Stored data entries
^^^^^^^^^^^^^^^^

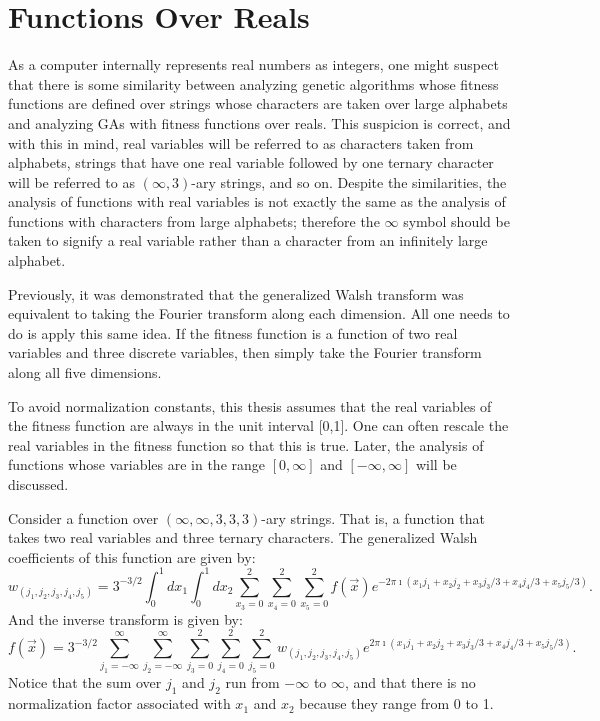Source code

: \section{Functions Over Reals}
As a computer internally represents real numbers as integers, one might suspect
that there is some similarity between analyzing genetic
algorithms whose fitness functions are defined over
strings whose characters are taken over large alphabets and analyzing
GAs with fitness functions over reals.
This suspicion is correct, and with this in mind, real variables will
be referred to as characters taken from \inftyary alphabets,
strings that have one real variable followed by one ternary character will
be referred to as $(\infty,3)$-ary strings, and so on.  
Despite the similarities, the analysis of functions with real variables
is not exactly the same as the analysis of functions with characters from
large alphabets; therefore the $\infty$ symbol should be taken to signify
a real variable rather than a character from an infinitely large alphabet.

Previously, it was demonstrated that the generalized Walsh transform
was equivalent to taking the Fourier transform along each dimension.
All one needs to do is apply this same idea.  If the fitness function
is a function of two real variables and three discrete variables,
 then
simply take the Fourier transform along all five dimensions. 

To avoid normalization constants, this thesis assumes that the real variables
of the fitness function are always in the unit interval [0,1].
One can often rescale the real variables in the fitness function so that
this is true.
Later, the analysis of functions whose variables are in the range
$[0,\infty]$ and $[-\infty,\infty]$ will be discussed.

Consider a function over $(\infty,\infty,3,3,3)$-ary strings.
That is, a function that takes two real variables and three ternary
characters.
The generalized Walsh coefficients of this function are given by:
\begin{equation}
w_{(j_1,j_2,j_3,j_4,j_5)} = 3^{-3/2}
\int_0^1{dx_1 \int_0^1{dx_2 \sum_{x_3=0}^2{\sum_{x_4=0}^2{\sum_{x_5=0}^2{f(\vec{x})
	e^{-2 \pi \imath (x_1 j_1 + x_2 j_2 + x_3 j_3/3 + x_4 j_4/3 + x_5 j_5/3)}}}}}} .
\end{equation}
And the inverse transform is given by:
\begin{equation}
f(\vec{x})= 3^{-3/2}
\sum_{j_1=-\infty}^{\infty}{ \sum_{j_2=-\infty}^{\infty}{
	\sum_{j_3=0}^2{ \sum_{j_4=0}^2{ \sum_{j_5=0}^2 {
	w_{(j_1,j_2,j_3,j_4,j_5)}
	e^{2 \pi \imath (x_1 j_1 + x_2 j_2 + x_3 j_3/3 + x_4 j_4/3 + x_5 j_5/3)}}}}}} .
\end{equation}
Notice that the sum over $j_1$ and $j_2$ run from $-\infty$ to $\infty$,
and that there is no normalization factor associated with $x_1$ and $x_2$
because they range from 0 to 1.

^^^^^^^^^^^^^^^^

◆ Activity ◆
You need to copy every entry exactly, taking out only the pictures.

◆ Exercise response ◆
Source code

: \section{Functions Over Reals}
As a computer internally represents real numbers as integers, one might suspect
that there is some similarity between analyzing genetic
algorithms whose fitness functions are defined over
strings whose characters are taken over large alphabets and analyzing
GAs with fitness functions over reals.
This suspicion is correct, and with this in mind, real variables will
be referred to as characters taken from \inftyary alphabets,
strings that have one real variable followed by one ternary character will
be referred to as $(\infty,3)$-ary strings, and so on.  
Despite the similarities, the analysis of functions with real variables
is not exactly the same as the analysis of functions with characters from
large alphabets; therefore the $\infty$ symbol should be taken to signify
a real variable rather than a character from an infinitely large alphabet.

Previously, it was demonstrated that the generalized Walsh transform
was equivalent to taking the Fourier transform along each dimension.
All one needs to do is apply this same idea.  If the fitness function
is a function of two real variables and three discrete variables,
 then
simply take the Fourier transform along all five dimensions. 

To avoid normalization constants, this thesis assumes that the real variables
of the fitness function are always in the unit interval [0,1].
One can often rescale the real variables in the fitness function so that
this is true.
Later, the analysis of functions whose variables are in the range
$[0,\infty]$ and $[-\infty,\infty]$ will be discussed.

Consider a function over $(\infty,\infty,3,3,3)$-ary strings.
That is, a function that takes two real variables and three ternary
characters.
The generalized Walsh coefficients of this function are given by:
\begin{equation}
w_{(j_1,j_2,j_3,j_4,j_5)} = 3^{-3/2}
\int_0^1{dx_1 \int_0^1{dx_2 \sum_{x_3=0}^2{\sum_{x_4=0}^2{\sum_{x_5=0}^2{f(\vec{x})
	e^{-2 \pi \imath (x_1 j_1 + x_2 j_2 + x_3 j_3/3 + x_4 j_4/3 + x_5 j_5/3)}}}}}} .
\end{equation}
And the inverse transform is given by:
\begin{equation}
f(\vec{x})= 3^{-3/2}
\sum_{j_1=-\infty}^{\infty}{ \sum_{j_2=-\infty}^{\infty}{
	\sum_{j_3=0}^2{ \sum_{j_4=0}^2{ \sum_{j_5=0}^2 {
	w_{(j_1,j_2,j_3,j_4,j_5)}
	e^{2 \pi \imath (x_1 j_1 + x_2 j_2 + x_3 j_3/3 + x_4 j_4/3 + x_5 j_5/3)}}}}}} .
\end{equation}
Notice that the sum over $j_1$ and $j_2$ run from $-\infty$ to $\infty$,
and that there is no normalization factor associated with $x_1$ and $x_2$
because they range from 0 to 1.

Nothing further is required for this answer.